Dio riconoscerà da chi partì il comando.

Chi appiccò il fuoco che incendiò i cristiani d'Europa non di carità, ma di odio.

Chi perpetrò un massacro.

Le mie mani, le mani di un professato innocente che innocente non è, lupo travestito da agnello, rammarico truccato da trionfale esultanza, sono lorde di sangue. Non lo lava la pastosa crema di rose, non lo sciacqua l'aroma ottundente dell'incenso, non lo smacchiano le confessioni e le penitenze recitate a manetta.

Innocenzo non è innocente e Dio, onnipresente, onnipotente, sa.

Perché Dio riconoscerà i suoi.

Non me, non Innocenzo l'assassino.

Quant'è triste il ruolo del papa! Errano a crederlo avvantaggiato, preferito ascoltatore da Dio. Povero, sciagurato quel papa Innocenzo, tanto vicino a Dio e tanto lontano da quella plebaglia in cui Dio alberga!

La mia vita crolla. Sono macerie, rovine. Cocci irrecuperabili. Sta collassando, sgretolandosi nella fragilità effimera dei castelli di sabbia. Granello dopo granello la mia vita si scolorisce, spegnendosi, cedendo al buio.

Al buio il sangue scompare.

Nel buio del cuore, della fede, non si scorgono colori.

Tranne nelle notti angosciose del Laterano, dove, al buio, il sangue sulle mie mani curate e lisce - grasse a sazietà di tutti quei banchetti che affamano i mendicanti fuori dalle mie porte - risalta.

Sgargiante. Rosso.

Incancellabile.

Ma poi sei spuntato tu, Francesco, a insozzare con i tuoi piedi scalzi e il tuo saio stracciato i marmi raffinati del Vaticano.

Piccolo, miserabile sconosciuto... e tu da dove sbucavi?

Sono molti quei visionari che ci cantano belle favoline di pace e fraternità e colloquio tra i popoli. Ce le contano su, messinscene carine, affabili, giurano obbedienza e subito dopo, appena lasciamo loro briglia sciolta, ci azzannano alle spalle, accoltellandoci con lame di accuse, eresie, minacce paventate che ci colpiranno dall'alto, se non ci convertiremo alla loro causa.

Noi, di tutta risposta, li convertiamo in cenere e polvere.

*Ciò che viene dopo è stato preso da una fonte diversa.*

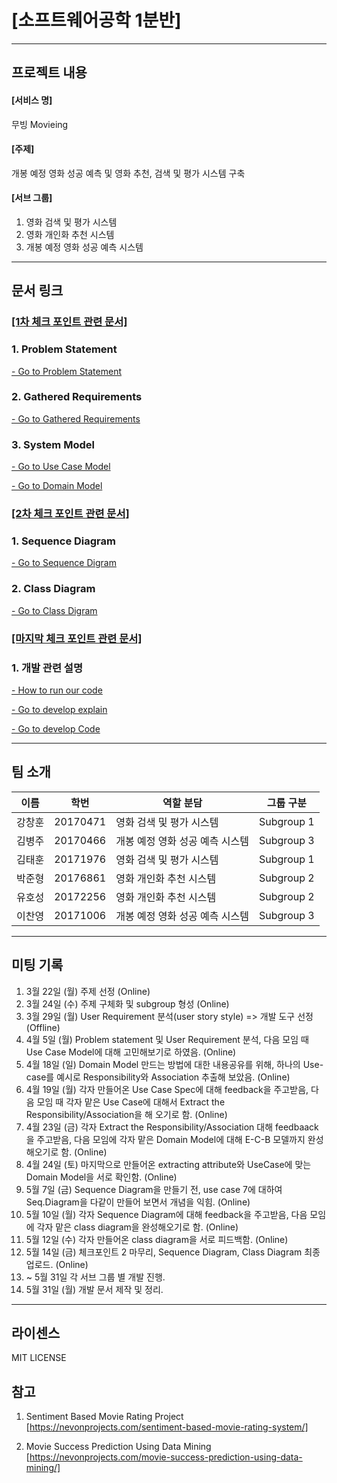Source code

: # [소프트웨어공학 1분반]
---

## 프로젝트 내용


#### [서비스 명]

무빙 Movieing

#### [주제]

 개봉 예정 영화 성공 예측 및 영화 추천, 검색 및 평가 시스템 구축


#### [서브 그룹]

 1. 영화 검색 및 평가 시스템
 2. 영화 개인화 추천 시스템
 3. 개봉 예정 영화 성공 예측 시스템

---
## 문서 링크
### <a href="https://github.com/wnsgud0428/MovieProject/tree/main/Documents/1st_checkpoint">[1차 체크 포인트 관련 문서]</a>
### 1. Problem Statement
 
<a href="https://github.com/wnsgud0428/MovieProject/blob/main/Documents/1st_checkpoint/problemstatement.pdf">- Go to Problem Statement</a>
### 2. Gathered Requirements

<a href="https://github.com/wnsgud0428/MovieProject/blob/main/Documents/1st_checkpoint/requirement.pdf">- Go to Gathered Requirements</a>

### 3. System Model

<a href="https://github.com/wnsgud0428/MovieProject/tree/main/Documents/1st_checkpoint/Usecase">- Go to Use Case Model</a>

<a href="https://github.com/wnsgud0428/MovieProject/tree/main/Documents/1st_checkpoint/DomainModel">- Go to Domain Model</a>

### <a href="https://github.com/wnsgud0428/MovieProject/tree/main/Documents/2nd_checkpoint">[2차 체크 포인트 관련 문서]</a>

### 1. Sequence Diagram

<a href="https://github.com/wnsgud0428/MovieProject/tree/main/Documents/2nd_checkpoint/SequenceDiagram">- Go to Sequence Digram</a>
         
### 2. Class Diagram

<a href="https://github.com/wnsgud0428/MovieProject/tree/main/Documents/2nd_checkpoint/ClassDiagram">- Go to Class Digram</a>


### <a href="https://github.com/wnsgud0428/MovieProject/tree/main/Documents/Last_checkpoint/developExplain">[마지막 체크 포인트 관련 문서]</a>

### 1. 개발 관련 설명

<a href="https://github.com/wnsgud0428/MovieProject/blob/main/Documents/Last_checkpoint/developExplain/howToExcute.md">- How to run our code</a>

<a href="https://github.com/wnsgud0428/MovieProject/tree/main/Documents/Last_checkpoint/developExplain">- Go to develop explain</a>

<a href="https://github.com/wnsgud0428/MovieProject/tree/main/Develop">- Go to develop Code</a>



---
## 팀 소개  

|   이름  |  학번 |  역할 분담 | 그룹 구분 |
|---------|------|------------|---------------|
|  강창훈 | 20170471|영화 검색 및 평가 시스템|Subgroup 1
|  김병주 | 20170466|개봉 예정 영화 성공 예측 시스템|Subgroup 3
|  김태훈 | 20171976|영화 검색 및 평가 시스템|Subgroup 1
|  박준형 | 20176861|영화 개인화 추천 시스템|Subgroup 2
|  유호성 | 20172256|영화 개인화 추천 시스템|Subgroup 2
|  이찬영 | 20171006|개봉 예정 영화 성공 예측 시스템|Subgroup 3


---
## 미팅 기록

1. 3월 22일 (월) 주제 선정 (Online)
2. 3월 24일 (수) 주제 구체화 및 subgroup 형성 (Online) 
3. 3월 29일 (월) User Requirement 분석(user story style) => 개발 도구 선정 (Offline)
4. 4월 5일  (월) Problem statement 및 User Requirement 분석, 다음 모임 때 Use Case Model에 대해 고민해보기로 하였음. (Online)
5. 4월 18일 (일) Domain Model 만드는 방법에 대한 내용공유를 위해, 하나의 Use-case를 예시로 Responsibility와 Association 추출해 보았음. (Online)
6. 4월 19일 (월) 각자 만들어온 Use Case Spec에 대해 feedback을 주고받음, 다음 모임 때 각자 맡은 Use Case에 대해서 Extract the Responsibility/Association을 해 오기로 함. (Online)
7. 4월 23일 (금) 각자 Extract the Responsibility/Association 대해 feedbaack을 주고받음, 다음 모임에 각자 맡은 Domain Model에 대해 E-C-B 모델까지 완성해오기로 함. (Online) 
8. 4월 24일 (토) 마지막으로 만들어온 extracting attribute와 UseCase에 맞는 Domain Model을 서로 확인함. (Online) 
9. 5월 7일  (금) Sequence Diagram을 만들기 전, use case 7에 대하여 Seq.Diagram을 다같이 만들어 보면서 개념을 익힘. (Online)
10. 5월 10일 (월) 각자 Sequence Diagram에 대해 feedback을 주고받음, 다음 모임에 각자 맡은 class diagram을 완성해오기로 함. (Online)
11. 5월 12일 (수) 각자 만들어온 class diagram을 서로 피드백함. (Online)
12. 5월 14일 (금) 체크포인트 2 마무리, Sequence Diagram, Class Diagram 최종 업로드. (Online)
13. ~ 5월 31일 각 서브 그룹 별 개발 진행.
14. 5월 31일 (월) 개발 문서 제작 및 정리.


---
## 라이센스

MIT LICENSE

## 참고

1. Sentiment Based Movie Rating Project 
[https://nevonprojects.com/sentiment-based-movie-rating-system/]
  
2. Movie Success Prediction Using Data Mining 
[https://nevonprojects.com/movie-success-prediction-using-data-mining/]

Tu non ci bersagliasti di veleno e acredine, Francesco.

Ti intrufolasti nei nostri opulenti interni, spezzando catene in cui noi stessi ci eravamo imprigionati, scongelando il torpore che ci rammolliva. Venisti a noi sporco e puzzolente, impestante il Vaticano di miasmi da porcilaia, rispettante il mio ordine, lanciato per punzecchiarti e levarti di torno, scocciatura iniziale che ti credevo, d'andare a predicare la Parola ai porci.

Tra simili ci s'intende, pensavo sarcastico.

Quando mai azzeccai pure questa? Fui io, un infido e meschino porco, a farmi sedurre dal trillo d'una colomba quale te, Francesco.

Le tue parole piantarono radici nel mio cuore, le innaffiarono nel suo terreno arido, inondarono della linfa disseccata insegnamenti che credevamo cementati quali precetti. Abbattesti le mura e si spalancarono vastità incontaminate.

Papaveri e fiordalisi germogliarono tra le piastrelle. I marmi si polverizzarono in terra vergine. Uccellini cinguettarono sopra simulacri di santi tempestati di gemme. L'oro si sciolse e si fuse al bacio del sole. Collane pesanti e artificiosi paramenti si tramutarono nella pienezza tondeggiante e mistica della luna.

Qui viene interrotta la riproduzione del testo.